Problema con Backblaze per il backup: impossibile elencare i backup da S3: la convalida della firma non è riuscita

Supporto
1

Ciao,

sto cercando di configurare un bucket Backblaze da utilizzare esclusivamente per i backup.

Ho seguito: REQ: Support S3 backup to a service like Backblaze - #4 by frold
E ho fatto riferimento al post collegato “using-object-storage-for-uploads-s3-clones”.

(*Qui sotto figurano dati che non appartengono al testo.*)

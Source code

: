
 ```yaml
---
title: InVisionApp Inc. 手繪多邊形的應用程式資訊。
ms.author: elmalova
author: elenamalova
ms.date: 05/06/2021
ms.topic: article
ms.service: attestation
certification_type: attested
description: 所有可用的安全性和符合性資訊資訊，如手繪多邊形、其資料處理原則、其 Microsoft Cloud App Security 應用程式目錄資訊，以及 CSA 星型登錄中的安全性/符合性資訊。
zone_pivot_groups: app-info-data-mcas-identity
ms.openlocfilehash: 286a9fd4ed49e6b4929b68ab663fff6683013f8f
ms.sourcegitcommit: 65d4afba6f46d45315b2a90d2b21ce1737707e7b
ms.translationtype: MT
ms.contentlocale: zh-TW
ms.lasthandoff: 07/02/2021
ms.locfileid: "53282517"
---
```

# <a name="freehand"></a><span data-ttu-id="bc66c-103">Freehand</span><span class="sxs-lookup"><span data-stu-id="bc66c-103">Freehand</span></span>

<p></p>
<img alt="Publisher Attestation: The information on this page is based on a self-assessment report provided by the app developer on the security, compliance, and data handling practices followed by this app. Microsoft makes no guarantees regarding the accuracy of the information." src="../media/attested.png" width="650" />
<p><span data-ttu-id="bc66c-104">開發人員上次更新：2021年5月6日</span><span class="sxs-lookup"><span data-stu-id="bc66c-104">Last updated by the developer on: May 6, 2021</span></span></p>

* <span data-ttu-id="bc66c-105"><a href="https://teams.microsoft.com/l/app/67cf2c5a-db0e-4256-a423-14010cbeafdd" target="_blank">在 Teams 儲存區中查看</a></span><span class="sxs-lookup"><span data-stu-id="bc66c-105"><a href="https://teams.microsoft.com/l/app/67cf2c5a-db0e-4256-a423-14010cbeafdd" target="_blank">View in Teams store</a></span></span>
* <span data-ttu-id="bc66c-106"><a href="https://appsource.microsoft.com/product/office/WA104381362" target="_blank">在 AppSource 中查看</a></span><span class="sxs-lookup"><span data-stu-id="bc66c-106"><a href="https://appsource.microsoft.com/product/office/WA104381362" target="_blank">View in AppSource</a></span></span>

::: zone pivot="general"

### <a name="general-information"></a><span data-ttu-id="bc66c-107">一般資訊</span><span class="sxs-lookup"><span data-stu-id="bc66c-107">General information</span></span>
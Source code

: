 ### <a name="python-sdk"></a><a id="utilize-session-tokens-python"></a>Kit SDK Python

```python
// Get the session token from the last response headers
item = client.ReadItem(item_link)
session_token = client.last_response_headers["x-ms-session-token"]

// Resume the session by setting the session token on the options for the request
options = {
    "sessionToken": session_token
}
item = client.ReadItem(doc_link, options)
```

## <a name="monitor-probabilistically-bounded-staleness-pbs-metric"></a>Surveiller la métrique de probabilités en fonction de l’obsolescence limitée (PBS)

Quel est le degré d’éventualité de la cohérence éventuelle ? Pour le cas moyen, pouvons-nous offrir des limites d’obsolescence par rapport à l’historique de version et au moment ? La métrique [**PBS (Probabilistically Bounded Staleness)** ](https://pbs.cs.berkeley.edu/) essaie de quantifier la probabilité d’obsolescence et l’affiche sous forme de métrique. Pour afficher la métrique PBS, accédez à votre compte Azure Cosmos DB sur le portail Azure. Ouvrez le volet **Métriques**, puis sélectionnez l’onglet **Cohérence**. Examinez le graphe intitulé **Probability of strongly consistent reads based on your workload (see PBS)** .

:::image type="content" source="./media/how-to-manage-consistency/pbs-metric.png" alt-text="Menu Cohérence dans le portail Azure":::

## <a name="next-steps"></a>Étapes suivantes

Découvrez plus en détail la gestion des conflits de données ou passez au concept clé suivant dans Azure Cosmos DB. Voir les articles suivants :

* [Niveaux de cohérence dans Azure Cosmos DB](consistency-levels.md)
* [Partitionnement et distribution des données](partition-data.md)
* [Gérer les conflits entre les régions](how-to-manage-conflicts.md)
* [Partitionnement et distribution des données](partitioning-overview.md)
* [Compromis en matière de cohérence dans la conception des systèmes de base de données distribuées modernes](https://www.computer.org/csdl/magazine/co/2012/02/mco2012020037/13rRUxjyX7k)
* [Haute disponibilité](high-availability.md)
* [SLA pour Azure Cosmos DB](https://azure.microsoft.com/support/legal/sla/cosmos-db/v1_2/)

Nel file app.yml ho aggiunto:

  DISCOURSE_S3_REGION: "s3.us-west-002"
  DISCOURSE_S3_INSTALL_CORS_RULE: false
  DISCOURSE_S3_ENDPOINT: https://s3.us-west-002.backblazeb2.com
  DISCOURSE_S3_ACCESS_KEY_ID: xxxxxxxxxxxxxxxxxxxx
  DISCOURSE_S3_SECRET_ACCESS_KEY: xxxxxxxxxxxxxxxxxxxxxxx
  DISCOURSE_S3_BACKUP_BUCKET: bucket/backups
  DISCOURSE_BACKUP_LOCATION: s3

Ho ricreato un nuovo bucket impostato come pubblico e con il nome tutto in minuscolo, dopo aver letto Set up file and image uploads to S3.

In Backblaze ho creato una nuova chiave App, che ha accesso solo al bucket di Discourse; ha comunque il permesso di elencare tutti i nomi dei bucket.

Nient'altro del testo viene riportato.